------ PROVIDED MATERIAL ------

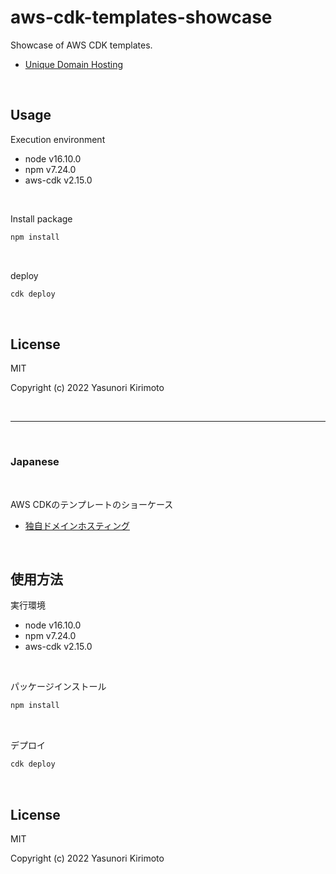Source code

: # aws-cdk-templates-showcase

Showcase of AWS CDK templates.

- [Unique Domain Hosting](https://github.com/dayjournal/aws-cdk-templates-showcase/tree/main/unique-domain-hosting)  

<br>

## Usage

Execution environment

- node v16.10.0
- npm v7.24.0
- aws-cdk v2.15.0

<br>

Install package

```bash
npm install
```

<br>

deploy

```bash
cdk deploy
```

<br>


## License

MIT

Copyright (c) 2022 Yasunori Kirimoto

<br>

---

<br>

### Japanese

<br>

AWS CDKのテンプレートのショーケース

- [独自ドメインホスティング](https://github.com/dayjournal/aws-cdk-templates-showcase/tree/main/unique-domain-hosting)  

<br>

## 使用方法

実行環境

- node v16.10.0
- npm v7.24.0
- aws-cdk v2.15.0

<br>

パッケージインストール

```bash
npm install
```

<br>

デプロイ

```bash
cdk deploy
```

<br>

## License

MIT

Copyright (c) 2022 Yasunori Kirimoto

<br>
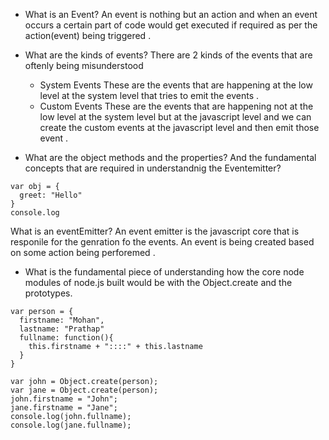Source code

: * What is an Event?
  An event is nothing but an action and when an event occurs a certain part of code would get executed if required as per the action(event) being triggered .

* What are the kinds of events?
  There are 2 kinds of the events that are oftenly being misunderstood
  - System Events
     These are the events that are happening at the low level at the system level that tries to emit the events .
  - Custom Events
     These are the events that are happening not at the low level at the system level but at the javascript level and we can create the custom events at the javascript level and then emit those event .
* What are the object methods and the properties? And the fundamental concepts that are required in understandnig the Eventemitter?
```
var obj = {
  greet: "Hello"  
}
console.log
```
What is an eventEmitter?
  An event emitter is the javascript core that is responile for the genration fo the events. 
  An event is being created based on some action being perforemed .


* What is the fundamental piece of understanding how the core node modules of node.js built would be with the Object.create and the prototypes.


```
var person = {
  firstname: "Mohan",
  lastname: "Prathap"
  fullname: function(){
    this.firstname + "::::" + this.lastname 
  }
}

var john = Object.create(person);
var jane = Object.create(person);
john.firstname = "John";
jane.firstname = "Jane";
console.log(john.fullname);
console.log(jane.fullname);
```

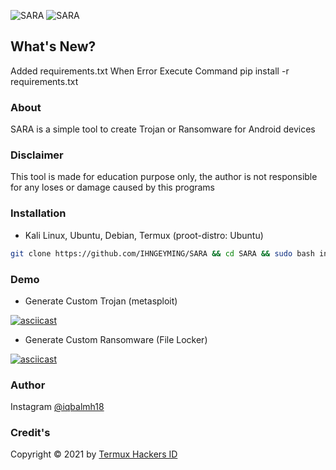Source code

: <img title="SARA" src="https://img.shields.io/badge/CODENAME%20-SARA-SCRIPT?colorA=grey&colorB=blue&style=for-the-badge"> <img title="SARA" src="https://img.shields.io/badge/VERSION%20-3.0-SCRIPT?colorA=grey&colorB=blue&style=for-the-badge">
## What's New?
Added requirements.txt When Error Execute Command pip install -r requirements.txt
### About
SARA is a simple tool to create Trojan or Ransomware for Android devices
### Disclaimer
This tool is made for education purpose only, the author is not responsible for any loses or damage caused by this programs
### Installation
* Kali Linux, Ubuntu, Debian, Termux (proot-distro: Ubuntu)
```bash
git clone https://github.com/IHNGEYMING/SARA && cd SARA && sudo bash install.sh && python3 sara.py
```
### Demo
* Generate Custom Trojan (metasploit)

[![asciicast](https://asciinema.org/a/604475.svg)](https://asciinema.org/a/604475)
* Generate Custom Ransomware (File Locker)

[![asciicast](https://asciinema.org/a/604490.svg)](https://asciinema.org/a/604490)

### Author
Instagram [@iqbalmh18](https://instagram.com/iqbalmh18)

### Credit's
Copyright © 2021 by [Termux Hackers ID](https://github.com/termuxhackers-id)

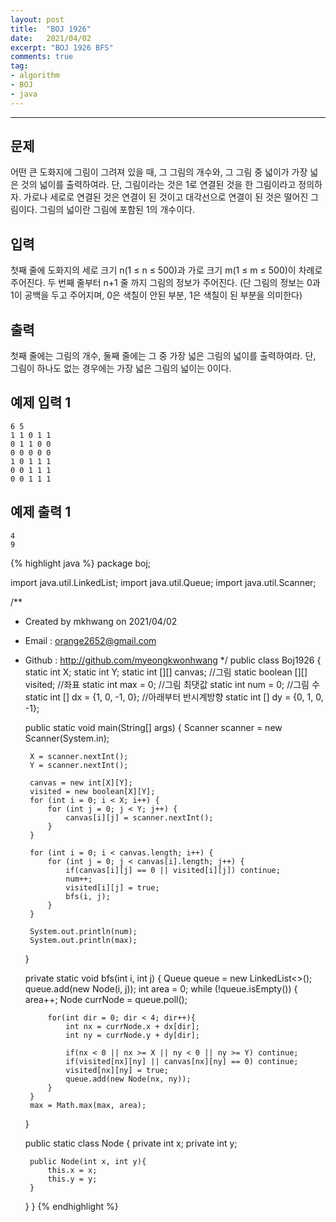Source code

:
```yaml
---
layout: post 
title:  "BOJ 1926"
date:   2021/04/02 
excerpt: "BOJ 1926 BFS"
comments: true 
tag:
- algorithm
- BOJ
- java
---
```


---



## 문제

어떤 큰 도화지에 그림이 그려져 있을 때, 그 그림의 개수와, 그 그림 중 넓이가 가장 넓은 것의 넓이를 출력하여라. 단, 그림이라는 것은 1로 연결된 것을 한 그림이라고 정의하자. 가로나 세로로 연결된 것은 연결이 된 것이고 대각선으로 연결이 된 것은 떨어진 그림이다. 그림의 넓이란 그림에 포함된 1의 개수이다.

## 입력

첫째 줄에 도화지의 세로 크기 n(1 ≤ n ≤ 500)과 가로 크기 m(1 ≤ m ≤ 500)이 차례로 주어진다. 두 번째 줄부터 n+1 줄 까지 그림의 정보가 주어진다. (단 그림의 정보는 0과 1이 공백을 두고 주어지며, 0은 색칠이 안된 부분, 1은 색칠이 된 부분을 의미한다)

## 출력

첫째 줄에는 그림의 개수, 둘째 줄에는 그 중 가장 넓은 그림의 넓이를 출력하여라. 단, 그림이 하나도 없는 경우에는 가장 넓은 그림의 넓이는 0이다.

## 예제 입력 1

```
6 5
1 1 0 1 1
0 1 1 0 0
0 0 0 0 0
1 0 1 1 1
0 0 1 1 1
0 0 1 1 1
```

## 예제 출력 1

```
4
9
```

{% highlight java %}
package boj;

import java.util.LinkedList;
import java.util.Queue;
import java.util.Scanner;

/**
 * Created by mkhwang on 2021/04/02
 * Email : orange2652@gmail.com
 * Github : http://github.com/myeongkwonhwang
 */
public class Boj1926 {
    static int X;
    static int Y;
    static int [][] canvas; //그림
    static boolean [][] visited; //좌표
    static int max = 0; //그림 최댓값
    static int num = 0; //그림 수
    static int [] dx = {1, 0, -1, 0}; //아래부터 반시계방향
    static int [] dy = {0, 1, 0, -1};

    public static void main(String[] args) {
        Scanner scanner = new Scanner(System.in);

        X = scanner.nextInt();
        Y = scanner.nextInt();

        canvas = new int[X][Y];
        visited = new boolean[X][Y];
        for (int i = 0; i < X; i++) {
            for (int j = 0; j < Y; j++) {
                canvas[i][j] = scanner.nextInt();
            }
        }

        for (int i = 0; i < canvas.length; i++) {
            for (int j = 0; j < canvas[i].length; j++) {
                if(canvas[i][j] == 0 || visited[i][j]) continue;
                num++;
                visited[i][j] = true;
                bfs(i, j);
            }
        }

        System.out.println(num);
        System.out.println(max);
    }

    private static void bfs(int i, int j) {
        Queue<Node> queue = new LinkedList<>();
        queue.add(new Node(i, j));
        int area = 0;
        while (!queue.isEmpty()) {
            area++;
            Node currNode = queue.poll();

            for(int dir = 0; dir < 4; dir++){
                int nx = currNode.x + dx[dir];
                int ny = currNode.y + dy[dir];

                if(nx < 0 || nx >= X || ny < 0 || ny >= Y) continue;
                if(visited[nx][ny] || canvas[nx][ny] == 0) continue;
                visited[nx][ny] = true;
                queue.add(new Node(nx, ny));
            }
        }
        max = Math.max(max, area);
    }

    public static class Node {
        private int x;
        private int y;

        public Node(int x, int y){
            this.x = x;
            this.y = y;
        }
    }
}
{% endhighlight %} 
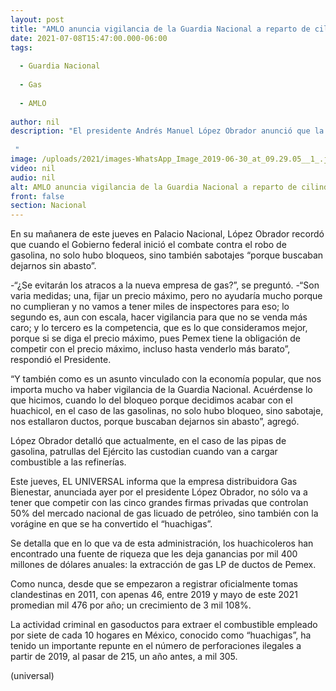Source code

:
 ```yaml
---
layout: post
title: "AMLO anuncia vigilancia de la Guardia Nacional a reparto de cilindros de “Gas Bienestar”"
date: 2021-07-08T15:47:00.000-06:00
tags:
  
  - Guardia Nacional
  
  - Gas
  
  - AMLO
  
author: nil
description: "El presidente Andrés Manuel López Obrador anunció que la Guardia Nacional (GN) vigilará y resguardará los camiones que repartan los cilindros de gas de la próxima empresa estatal “Gas Bienestar”.   "
image: /uploads/2021/images-WhatsApp_Image_2019-06-30_at_09.29.05__1_.jpeg
video: nil
audio: nil
alt: AMLO anuncia vigilancia de la Guardia Nacional a reparto de cilindros de “Gas Bienestar”
front: false
section: Nacional
---
```




En su mañanera de este jueves en Palacio Nacional, López Obrador recordó que cuando el Gobierno federal inició el combate contra el robo de gasolina, no solo hubo bloqueos, sino también sabotajes “porque buscaban dejarnos sin abasto”. 

-“¿Se evitarán los atracos a la nueva empresa de gas?”, se preguntó. 
-“Son varia medidas; una,  fijar un precio máximo, pero no ayudaría mucho porque no cumplieran y no vamos a tener miles de inspectores para eso; lo segundo es, aun con escala, hacer vigilancia para que no se venda más caro; y lo tercero es la competencia, que es lo que consideramos mejor, porque si se diga el precio máximo, pues Pemex tiene la obligación de competir con el precio máximo, incluso hasta venderlo más barato”, respondió el Presidente. 

“Y también como es un asunto vinculado con la economía popular, que nos importa mucho va haber vigilancia de la Guardia Nacional. Acuérdense lo que hicimos, cuando lo del bloqueo porque decidimos acabar con el huachicol, en el caso de las gasolinas, no solo hubo bloqueo, sino sabotaje, nos estallaron ductos, porque buscaban dejarnos sin abasto”, agregó. 

López Obrador detalló que actualmente, en el caso de las pipas de gasolina, patrullas del Ejército las custodian cuando van a cargar combustible a las refinerías. 

Este jueves, EL UNIVERSAL informa que la empresa distribuidora Gas Bienestar, anunciada ayer por el presidente  López Obrador, no sólo va a tener que competir con las cinco grandes firmas privadas que controlan 50% del mercado nacional de gas licuado de petróleo, sino también con la vorágine en que se ha convertido el “huachigas”.

Se detalla que en lo que va de esta administración, los huachicoleros han encontrado una fuente de riqueza que les deja ganancias por mil 400 millones de dólares anuales: la extracción de gas LP de ductos de Pemex.

Como nunca, desde que se empezaron a registrar oficialmente tomas clandestinas en 2011, con apenas 46, entre 2019 y mayo de este 2021 promedian mil 476 por año; un crecimiento de 3 mil 108%.

La actividad criminal en gasoductos para extraer el combustible empleado por siete de cada 10 hogares en México, conocido como “huachigas”, ha tenido un importante repunte en el número de perforaciones ilegales a partir de 2019, al pasar de 215, un año antes, a mil 305.

(universal)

------

DIRECTIONS =>
Only the number is wanted: how many lines in the data include the word "private"?

COMPLETED EXERCISE =>
3